◆ Action item ◆
Using the data beneath this instruction, retype only the lines from the one that contains "用户增长，已经发展出了完整的" down to the one that contains "PHP、Python 还是易语言写出来的代码，能 Run", both included, exactly as they appear.
── Given data ──
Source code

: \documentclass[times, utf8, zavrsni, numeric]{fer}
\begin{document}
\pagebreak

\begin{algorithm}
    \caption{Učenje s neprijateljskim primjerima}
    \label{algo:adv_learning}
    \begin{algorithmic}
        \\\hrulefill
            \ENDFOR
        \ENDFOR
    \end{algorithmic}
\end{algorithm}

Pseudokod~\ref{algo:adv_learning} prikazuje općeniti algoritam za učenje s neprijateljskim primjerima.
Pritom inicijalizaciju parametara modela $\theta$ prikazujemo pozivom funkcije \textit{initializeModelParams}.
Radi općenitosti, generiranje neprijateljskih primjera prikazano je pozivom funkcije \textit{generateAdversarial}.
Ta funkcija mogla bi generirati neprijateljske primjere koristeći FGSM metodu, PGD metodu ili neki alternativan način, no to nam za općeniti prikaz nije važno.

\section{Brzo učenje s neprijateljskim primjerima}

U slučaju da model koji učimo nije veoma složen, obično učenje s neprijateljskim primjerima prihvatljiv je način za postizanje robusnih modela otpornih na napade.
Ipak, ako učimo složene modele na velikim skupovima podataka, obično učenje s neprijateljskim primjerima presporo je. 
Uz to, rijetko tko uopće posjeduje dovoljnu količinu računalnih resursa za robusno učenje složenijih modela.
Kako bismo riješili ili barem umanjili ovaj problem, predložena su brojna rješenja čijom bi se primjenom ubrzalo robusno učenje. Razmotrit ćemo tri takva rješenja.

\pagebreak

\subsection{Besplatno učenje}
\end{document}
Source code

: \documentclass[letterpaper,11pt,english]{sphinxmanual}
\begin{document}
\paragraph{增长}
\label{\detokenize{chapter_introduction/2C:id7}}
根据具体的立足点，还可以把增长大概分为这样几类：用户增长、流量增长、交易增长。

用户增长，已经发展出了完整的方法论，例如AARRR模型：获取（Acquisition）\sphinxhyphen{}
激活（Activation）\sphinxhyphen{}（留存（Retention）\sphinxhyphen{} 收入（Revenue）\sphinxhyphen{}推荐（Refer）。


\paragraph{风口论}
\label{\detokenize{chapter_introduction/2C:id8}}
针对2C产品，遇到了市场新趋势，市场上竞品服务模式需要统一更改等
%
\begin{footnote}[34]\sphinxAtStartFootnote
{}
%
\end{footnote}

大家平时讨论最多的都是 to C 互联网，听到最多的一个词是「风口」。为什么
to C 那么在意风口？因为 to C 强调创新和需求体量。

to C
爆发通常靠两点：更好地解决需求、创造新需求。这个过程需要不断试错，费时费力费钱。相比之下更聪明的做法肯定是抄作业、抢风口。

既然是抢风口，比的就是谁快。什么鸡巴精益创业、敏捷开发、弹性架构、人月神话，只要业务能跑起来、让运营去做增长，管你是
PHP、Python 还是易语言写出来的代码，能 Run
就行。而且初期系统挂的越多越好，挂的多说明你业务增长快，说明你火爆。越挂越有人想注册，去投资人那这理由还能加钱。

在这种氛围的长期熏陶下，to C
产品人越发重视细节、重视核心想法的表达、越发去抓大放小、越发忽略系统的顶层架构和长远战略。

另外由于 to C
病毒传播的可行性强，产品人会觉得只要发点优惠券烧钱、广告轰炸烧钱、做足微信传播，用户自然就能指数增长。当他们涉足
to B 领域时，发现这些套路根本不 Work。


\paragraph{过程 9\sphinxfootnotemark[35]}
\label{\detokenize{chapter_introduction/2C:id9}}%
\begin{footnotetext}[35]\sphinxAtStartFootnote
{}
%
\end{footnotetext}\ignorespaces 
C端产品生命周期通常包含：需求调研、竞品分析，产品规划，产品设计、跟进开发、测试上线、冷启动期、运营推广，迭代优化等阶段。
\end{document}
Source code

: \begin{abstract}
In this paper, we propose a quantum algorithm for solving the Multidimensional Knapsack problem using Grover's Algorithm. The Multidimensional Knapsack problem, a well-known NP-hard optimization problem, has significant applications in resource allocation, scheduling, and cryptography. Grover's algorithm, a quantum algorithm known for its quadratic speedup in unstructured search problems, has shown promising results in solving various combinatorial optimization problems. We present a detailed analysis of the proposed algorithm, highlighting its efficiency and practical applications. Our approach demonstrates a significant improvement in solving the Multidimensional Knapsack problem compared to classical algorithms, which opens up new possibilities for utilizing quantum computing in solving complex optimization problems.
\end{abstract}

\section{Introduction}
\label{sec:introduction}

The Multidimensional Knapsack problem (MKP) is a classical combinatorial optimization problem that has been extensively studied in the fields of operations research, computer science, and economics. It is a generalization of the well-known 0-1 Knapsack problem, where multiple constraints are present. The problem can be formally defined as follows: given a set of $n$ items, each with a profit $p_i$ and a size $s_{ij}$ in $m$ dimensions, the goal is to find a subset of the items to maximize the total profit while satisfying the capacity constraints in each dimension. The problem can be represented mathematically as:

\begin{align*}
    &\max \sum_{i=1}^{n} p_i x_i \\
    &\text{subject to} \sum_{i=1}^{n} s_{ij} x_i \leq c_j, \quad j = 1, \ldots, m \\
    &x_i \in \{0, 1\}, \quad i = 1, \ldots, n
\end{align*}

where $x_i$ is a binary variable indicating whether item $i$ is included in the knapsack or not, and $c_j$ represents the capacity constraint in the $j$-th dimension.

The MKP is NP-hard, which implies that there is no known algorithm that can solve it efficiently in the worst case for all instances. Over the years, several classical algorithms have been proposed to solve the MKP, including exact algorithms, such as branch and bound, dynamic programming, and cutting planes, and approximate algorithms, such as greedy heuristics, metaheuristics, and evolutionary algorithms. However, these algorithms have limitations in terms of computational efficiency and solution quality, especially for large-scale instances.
───
◆ Written response ◆
用户增长，已经发展出了完整的方法论，例如AARRR模型：获取（Acquisition）\sphinxhyphen{}
激活（Activation）\sphinxhyphen{}（留存（Retention）\sphinxhyphen{} 收入（Revenue）\sphinxhyphen{}推荐（Refer）。


\paragraph{风口论}
\label{\detokenize{chapter_introduction/2C:id8}}
针对2C产品，遇到了市场新趋势，市场上竞品服务模式需要统一更改等
%
\begin{footnote}[34]\sphinxAtStartFootnote
{}
%
\end{footnote}

大家平时讨论最多的都是 to C 互联网，听到最多的一个词是「风口」。为什么
to C 那么在意风口？因为 to C 强调创新和需求体量。

to C
爆发通常靠两点：更好地解决需求、创造新需求。这个过程需要不断试错，费时费力费钱。相比之下更聪明的做法肯定是抄作业、抢风口。

既然是抢风口，比的就是谁快。什么鸡巴精益创业、敏捷开发、弹性架构、人月神话，只要业务能跑起来、让运营去做增长，管你是
PHP、Python 还是易语言写出来的代码，能 Run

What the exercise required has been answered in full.